Elettrodomestici e detrazioni IRPEF. Bastano gli eco bonus a risollevare il mercato?

GF Narcisi: “In aumento le richieste per elettrodomestici più green, la domanda complessiva online in crescita rispetto al 2012”. Il cosiddetto “Decreto del Fare” (legge n.69 del 9 agosto 2013) aveva introdotto la possibilità di detrarre dall’IRPEF fino al 50% della spesa per l’acquisto di elettrodomestici di classe energetica A+ sugli immobili dove sono state effettuate opere di ristrutturazione edilizia.

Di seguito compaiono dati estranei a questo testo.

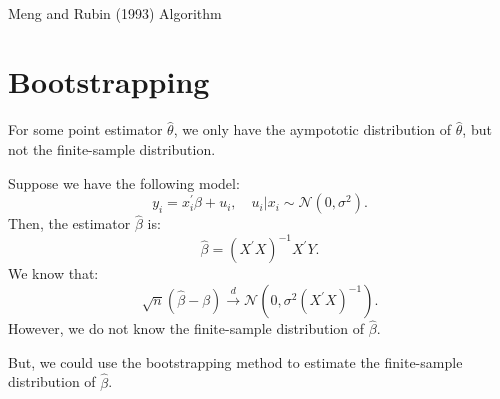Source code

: \begin{note}
    \

    \begin{algorithm}[H]
        \caption{Meng and Rubin (1993) Algorithm}
        \SetAlgoLined
        
        
    \end{algorithm}
\end{note}

\section{Bootstrapping}

For some point estimator $\hat{\theta}$, we only have the aympototic distribution of $\hat{\theta}$, but not the finite-sample distribution.

\begin{eg}
    Suppose we have the following model:
    \[
    y_i = x_i^{\prime} \beta + u_i, \quad u_i|x_i \sim \mathcal{N}(0, \sigma^2).
    \]
    Then, the estimator $\hat{\beta}$ is:
    \[
    \hat{\beta} = \left(X^{\prime}X\right)^{-1}X^{\prime}Y.
    \]
    We know that:
    \[
    \sqrt{n} \left(\hat{\beta} - \beta\right) \xrightarrow{d} \mathcal{N}\left(0, \sigma^2 \left(X^{\prime}X\right)^{-1}\right).
    \]
    However, we do not know the finite-sample distribution of $\hat{\beta}$.
\end{eg}

But, we could use the bootstrapping method to estimate the finite-sample distribution of $\hat{\beta}$.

Con questo provvedimento si voleva non solo ridurre l’impatto ambientale degli elettrodomestici, ma anche rilanciare un settore che ormai da anni registrava trend di vendite negativi. I volumi produttivi italiani nel settore degli elettrodomestici a fine 2012 sono stati stimati in circa 14 milioni di pezzi, livello inferiore a quello del 1987, meno di metà del fatturato del 2002, quando si raggiunse l’apice con quota 30 milioni. Un trend negativo che potrebbe interrompersi quest’anno anche grazie agli eco bonus statali. Secondo l’Osservatorio Findomestic le previsioni d’acquisto a tre mesi degli italiani aumenteranno del 15% per il grandi elettrodomestici e del 18% per i piccoli con una relativa crescita del budget a disposizione. “Ci auguriamo che le previsioni dell’Osservatorio si verifichino, confermando il nostro attuale trend di crescita nella vendita online rispetto all’anno precedente. – Ha commentato Marco Narcisi, titolare della GF Narcisi, azienda leader nel settore della vendita di prodotti termoidraulici. – Va evidenziato, inoltre, un cambiamento nelle scelte dei prodotti, che tendono a vertere verso apparecchi di classe energetica elevata. Ad esempio, per quel che riguarda le caldaie, tra gli elettrodomestici più richiesti in questo periodo, abbiamo registrato un aumento del 25% per le caldaie a condensazione rispetto a quelle tradizionali. Tale tipologia, infatti, recuperando il calore latente di condensazione del vapore acqueo contenuto nei fumi della combustione, consente una riduzione delle emissioni di NOx e CO e un rendimento termodinamico superiore al 100% del combustibile utilizzato. Ovviamente, il valore indicato è talmente elevato in quanto comprende il rendimento standard della caldaia e quello derivante dal recupero dell’energia latente.”